19,2 忘却の海 Undine


 アイと一緒に外の世界に出る。


 青年D616は決意を固めていた。

 決行は相棒のE083が交代で休憩に入った時。

 雑用の間、常に二人で行動しているわけじゃない。食事やトイレなどは交代で取っている。

 アイとの交流もその間にやっていたし、アイの水槽から排水して彼女を連れ出すのもその時がチャンスだろう。

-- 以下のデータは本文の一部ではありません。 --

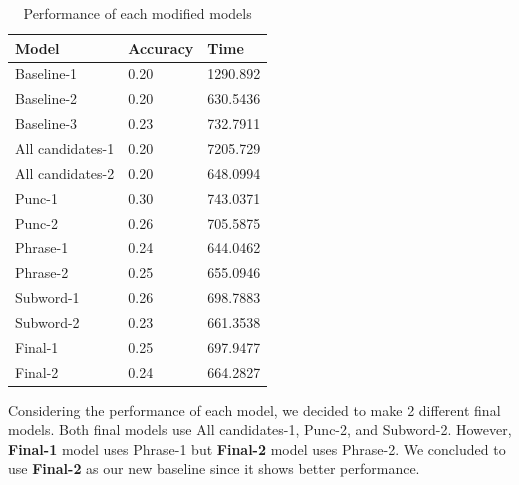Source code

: \documentclass[11pt,a4paper]{article}
\begin{document}
\begin{table}[hbt!]
\begin{tabularx}{\columnwidth}{X|l|l}
\hline
\textbf{Model}   & \textbf{Accuracy} & \textbf{Time}     \\ \hline
Baseline-1       & 0.20     & 1290.892 \\ %
Baseline-2       & 0.20     & 630.5436  \\ %
Baseline-3       & 0.23     & 732.7911  \\ %
All candidates-1 & 0.20     & 7205.729 \\ %
All candidates-2 & 0.20     & 648.0994  \\ %
Punc-1           & 0.30     & 743.0371  \\ %
Punc-2           & 0.26     & 705.5875  \\ %
Phrase-1         & 0.24     & 644.0462  \\ %
Phrase-2         & 0.25     & 655.0946  \\ %
Subword-1        & 0.26     & 698.7883  \\ %
Subword-2        & 0.23     & 661.3538  \\ %
Final-1          & 0.25     & 697.9477  \\ %
Final-2          & 0.24     & 664.2827  \\ \hline
\end{tabularx}
\caption{Performance of each modified models}
\label{tab:result_modification}
\end{table}

Considering the performance of each model, we decided to make 2 different final models. 
Both final models use All candidates-1, Punc-2, and Subword-2.
However, \textbf{Final-1} model uses Phrase-1 but \textbf{Final-2} model uses Phrase-2.
We concluded to use \textbf{Final-2} as our new baseline since it shows better performance.
\end{document}
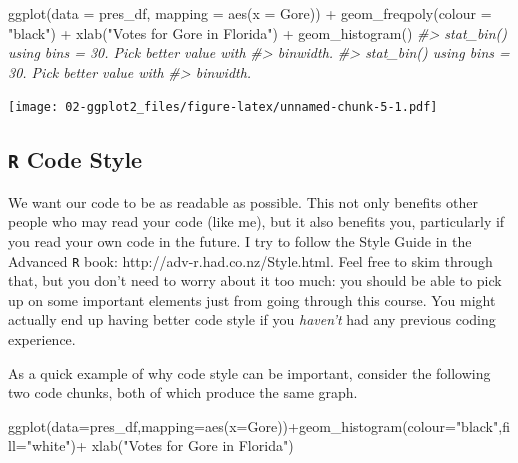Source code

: \documentclass[
]{book}
\newenvironment{Shaded}{\begin{snugshade}}{\end{snugshade}}
\newcommand{\AttributeTok}[1]{\textcolor[rgb]{0.77,0.63,0.00}{#1}}
\newcommand{\CommentTok}[1]{\textcolor[rgb]{0.56,0.35,0.01}{\textit{#1}}}
\newcommand{\FunctionTok}[1]{\textcolor[rgb]{0.00,0.00,0.00}{#1}}
\newcommand{\NormalTok}[1]{#1}
\newcommand{\SpecialCharTok}[1]{\textcolor[rgb]{0.00,0.00,0.00}{#1}}
\newcommand{\StringTok}[1]{\textcolor[rgb]{0.31,0.60,0.02}{#1}}
\begin{document}
\begin{Shaded}
\begin{Highlighting}[]
\FunctionTok{ggplot}\NormalTok{(}\AttributeTok{data =}\NormalTok{ pres\_df, }\AttributeTok{mapping =} \FunctionTok{aes}\NormalTok{(}\AttributeTok{x =}\NormalTok{ Gore)) }\SpecialCharTok{+}
  \FunctionTok{geom\_freqpoly}\NormalTok{(}\AttributeTok{colour =} \StringTok{"black"}\NormalTok{) }\SpecialCharTok{+}
  \FunctionTok{xlab}\NormalTok{(}\StringTok{"Votes for Gore in Florida"}\NormalTok{) }\SpecialCharTok{+}
  \FunctionTok{geom\_histogram}\NormalTok{() }
\CommentTok{\#\textgreater{} \textasciigrave{}stat\_bin()\textasciigrave{} using \textasciigrave{}bins = 30\textasciigrave{}. Pick better value with}
\CommentTok{\#\textgreater{} \textasciigrave{}binwidth\textasciigrave{}.}
\CommentTok{\#\textgreater{} \textasciigrave{}stat\_bin()\textasciigrave{} using \textasciigrave{}bins = 30\textasciigrave{}. Pick better value with}
\CommentTok{\#\textgreater{} \textasciigrave{}binwidth\textasciigrave{}.}
\end{Highlighting}
\end{Shaded}

\texttt{[image: 02-ggplot2\_files/figure-latex/unnamed-chunk-5-1.pdf]}

\hypertarget{r-code-style}{%
\subsection{\texorpdfstring{\texttt{R} Code Style}{R Code Style}}\label{r-code-style}}

We want our code to be as readable as possible. This not only benefits other people who may read your code (like me), but it also benefits you, particularly if you read your own code in the future. I try to follow the Style Guide in the Advanced \texttt{R} book: http://adv-r.had.co.nz/Style.html. Feel free to skim through that, but you don't need to worry about it too much: you should be able to pick up on some important elements just from going through this course. You might actually end up having better code style if you \emph{haven't} had any previous coding experience.

As a quick example of why code style can be important, consider the following two code chunks, both of which produce the same graph.

\begin{Shaded}
\begin{Highlighting}[]
\FunctionTok{ggplot}\NormalTok{(}\AttributeTok{data=}\NormalTok{pres\_df,}\AttributeTok{mapping=}\FunctionTok{aes}\NormalTok{(}\AttributeTok{x=}\NormalTok{Gore))}\SpecialCharTok{+}\FunctionTok{geom\_histogram}\NormalTok{(}\AttributeTok{colour=}\StringTok{"black"}\NormalTok{,}\AttributeTok{fill=}\StringTok{"white"}\NormalTok{)}\SpecialCharTok{+}
  \FunctionTok{xlab}\NormalTok{(}\StringTok{"Votes for Gore in Florida"}\NormalTok{)}
\end{Highlighting}
\end{Shaded}
\end{document}

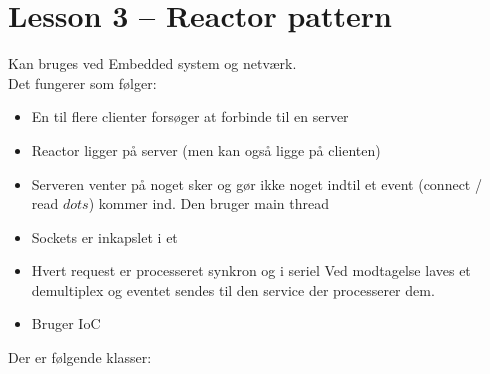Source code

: \documentclass[oneside, 10pt]{memoir}
\begin{document}
\newpage
\section{Lesson 3 -- Reactor pattern}

Kan bruges ved Embedded system og netværk.
\\
Det fungerer som følger:

\begin{itemize}
\item En til flere clienter forsøger at forbinde til en server
\item Reactor ligger på server (men kan også ligge på clienten)

\item Serveren venter på noget sker og gør ikke noget indtil et event (connect / read $dots$) kommer ind.
\subitem Den bruger main thread

\item Sockets er inkapslet i et 
\item Hvert request er processeret synkron og i seriel
\subitem Ved modtagelse laves et demultiplex og eventet sendes til den service der processerer dem.
\item Bruger IoC
\end{itemize}
Der er følgende klasser:
\end{document}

 清掃用具に加えて、D616は女性職員用の制服をバッグに詰めて地下施設に降りた。

 隙を見て水槽を排水。中から出したアイに服を着せてこの施設から脱出する。単純だがこれ以外ない計画だ。


 そして絶好の機会がやってきた。

 E083が昼休憩に入った。このタイミングだ。

 D616は事前に調べていたコントロールパネルを操作し、水槽の排水を開始した。

 何度もシミュレートしていた成果か、一発で成功。

 つつがなく排水が終わり、水槽の扉が開いた。

 中で倒れている少女に駆け寄って、抱き上げる。

 今まで水に浮いていたからか、自分の脚で立つこともできないらしい。いや、そもそも人魚に脚はあるのだろうか?

 どうにも彼女の両足はぼんやりとして認識できない。E083が言うには、魚の尾ヒレになっているらしいが、そうも視えない……。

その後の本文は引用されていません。